My Husband’s Injury? It’s Not Like I Didn’t Try To Warn Him!

THE SONIC BOOMER

So here’s the thing: I have turned into an evil, selfish person. I wanted you to know that up front because, oftentimes, a person who writes a humor column is looked upon as friendly and fun. And I was that person, ever since my first column in 1981. But not anymore.

On July 14, my column was about summertime injuries. Among other things, I told you how my husband Mark slipped while working on his boat, injuring his heel. But I think you deserve the backstory. The backstory is that, after two years of my trying to talk him out of buying any kind of a floating vessel, he flagrantly did so anyway. I had told him how expensive boats were. I had told him how people our age sell boats, they do not buy them. I had told him that it was going to be a nightmare if he got hurt on that boat with no one around to help him. Deaf ears.

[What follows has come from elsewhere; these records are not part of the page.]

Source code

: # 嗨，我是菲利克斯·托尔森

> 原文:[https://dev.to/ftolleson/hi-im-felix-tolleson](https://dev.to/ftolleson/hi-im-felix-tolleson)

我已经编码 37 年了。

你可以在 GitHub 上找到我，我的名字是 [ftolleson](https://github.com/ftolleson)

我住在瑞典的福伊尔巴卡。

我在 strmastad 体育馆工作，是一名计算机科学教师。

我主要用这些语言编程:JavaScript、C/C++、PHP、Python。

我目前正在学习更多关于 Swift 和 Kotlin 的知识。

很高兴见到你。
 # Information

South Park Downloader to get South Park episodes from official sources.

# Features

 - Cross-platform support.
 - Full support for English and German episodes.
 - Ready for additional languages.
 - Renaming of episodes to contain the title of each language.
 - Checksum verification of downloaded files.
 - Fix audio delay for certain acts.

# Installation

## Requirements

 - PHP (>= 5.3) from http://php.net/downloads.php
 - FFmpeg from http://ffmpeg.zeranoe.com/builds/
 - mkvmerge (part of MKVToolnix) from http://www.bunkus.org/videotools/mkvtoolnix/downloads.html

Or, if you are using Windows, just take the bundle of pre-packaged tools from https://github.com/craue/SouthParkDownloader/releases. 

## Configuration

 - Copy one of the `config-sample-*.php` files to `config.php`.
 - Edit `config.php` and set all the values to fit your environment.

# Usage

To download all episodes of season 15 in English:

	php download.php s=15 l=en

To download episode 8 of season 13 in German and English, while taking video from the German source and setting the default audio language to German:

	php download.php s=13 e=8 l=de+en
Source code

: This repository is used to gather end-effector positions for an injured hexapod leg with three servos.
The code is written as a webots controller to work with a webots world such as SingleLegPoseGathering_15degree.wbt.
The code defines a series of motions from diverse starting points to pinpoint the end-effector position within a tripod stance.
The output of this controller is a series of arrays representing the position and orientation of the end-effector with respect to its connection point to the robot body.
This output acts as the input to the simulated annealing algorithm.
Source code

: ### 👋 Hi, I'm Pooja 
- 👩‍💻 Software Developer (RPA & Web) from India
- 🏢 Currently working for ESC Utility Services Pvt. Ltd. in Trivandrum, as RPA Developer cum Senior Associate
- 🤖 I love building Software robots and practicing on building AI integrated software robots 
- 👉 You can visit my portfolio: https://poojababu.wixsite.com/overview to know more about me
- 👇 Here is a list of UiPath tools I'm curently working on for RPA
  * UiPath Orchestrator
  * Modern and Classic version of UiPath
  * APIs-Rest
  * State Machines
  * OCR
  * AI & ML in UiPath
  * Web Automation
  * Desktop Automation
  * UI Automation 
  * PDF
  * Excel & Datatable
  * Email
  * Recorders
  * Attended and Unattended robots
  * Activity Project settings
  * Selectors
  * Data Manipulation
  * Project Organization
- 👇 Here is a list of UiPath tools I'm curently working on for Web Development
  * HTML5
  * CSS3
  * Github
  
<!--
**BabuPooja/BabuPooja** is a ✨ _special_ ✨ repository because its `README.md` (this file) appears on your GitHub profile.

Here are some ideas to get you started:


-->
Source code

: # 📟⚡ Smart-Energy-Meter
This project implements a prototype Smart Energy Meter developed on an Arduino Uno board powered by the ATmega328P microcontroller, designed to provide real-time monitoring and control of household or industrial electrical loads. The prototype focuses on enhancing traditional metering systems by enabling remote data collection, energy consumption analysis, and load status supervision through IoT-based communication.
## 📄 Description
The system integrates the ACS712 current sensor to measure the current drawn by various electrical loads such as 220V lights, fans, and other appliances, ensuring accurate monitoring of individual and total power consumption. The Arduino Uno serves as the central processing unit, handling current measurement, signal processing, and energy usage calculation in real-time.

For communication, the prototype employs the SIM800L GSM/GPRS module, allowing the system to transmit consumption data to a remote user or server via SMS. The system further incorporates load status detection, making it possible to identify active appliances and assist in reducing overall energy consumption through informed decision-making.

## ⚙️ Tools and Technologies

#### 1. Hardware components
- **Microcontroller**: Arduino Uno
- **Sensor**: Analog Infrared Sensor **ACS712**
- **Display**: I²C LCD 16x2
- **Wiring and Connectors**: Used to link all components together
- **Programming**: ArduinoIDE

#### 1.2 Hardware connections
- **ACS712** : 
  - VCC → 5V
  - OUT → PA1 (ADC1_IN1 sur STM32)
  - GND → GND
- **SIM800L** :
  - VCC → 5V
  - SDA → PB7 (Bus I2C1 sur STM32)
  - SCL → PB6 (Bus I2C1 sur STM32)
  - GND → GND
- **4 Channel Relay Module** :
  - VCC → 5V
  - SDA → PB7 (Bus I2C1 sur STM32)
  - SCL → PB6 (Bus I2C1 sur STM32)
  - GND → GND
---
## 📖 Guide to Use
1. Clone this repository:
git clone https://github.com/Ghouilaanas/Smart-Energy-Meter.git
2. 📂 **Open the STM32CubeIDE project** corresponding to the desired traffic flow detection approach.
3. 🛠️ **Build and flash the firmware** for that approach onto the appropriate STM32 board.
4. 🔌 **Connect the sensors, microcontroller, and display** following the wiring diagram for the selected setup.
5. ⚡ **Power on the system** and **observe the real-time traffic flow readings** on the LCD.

Fate stepped in on July 7. (We won’t call it women’s intuition or karma or any of those other, more accurate things, out of respect for the injured party.) On that day, Mark’s plumber took a chunk out of the back floor (a “hatch”) to work on the bathroom (the “head”) and left it like that, in the dark, while he went up front (to the “bow”). Mark (the “victim”) came down the two normal steps and then fell into the hole (the “bilge”). The plumber (an “idiot”) had neglected to close it up or to warn anyone else on the boat that it was open.

Mark, being a guy, wanted to assume it was a sprain so he a) did not elevate it, b) did not ice it, and c) did not go to urgent care. He simply hoped it would be better in the morning. It was not. He also had to face the fact that he should probably call me. When he finally did, I (being a girl), a) yelled, b) screamed, and c) told him to get to an emergency room STAT.

That’s when he found out his heel was cracked so deeply that it had almost separated from the rest of his foot. He was told that he needed surgery followed by six to eight weeks of immobility and that, if any infection set in, he could lose his leg.

Sigh. You can’t even say, “I told you so” to someone who has just received that diagnosis. You can’t say it, even though your long-awaited, pandemic-postponed, three-years-late trip to Switzerland is scheduled to leave the next day. All you can do is tell your sister-in-law that we’re lucky we bought the travel insurance, and then fill out 14 pages of forms to try to get your $3,500 back.

Then you sit at home for 11 days until the surgery date, go in for a post-op visit 18 days later and listen while the doctor says he “isn’t happy with it” and may want to operate again. He’ll let you know in two weeks. If he does, that would effectively re-set the time clock back to day one. And you can’t complain because you’re not even the injured party. All you can do is write about it in your column. Because you’re an evil, selfish person.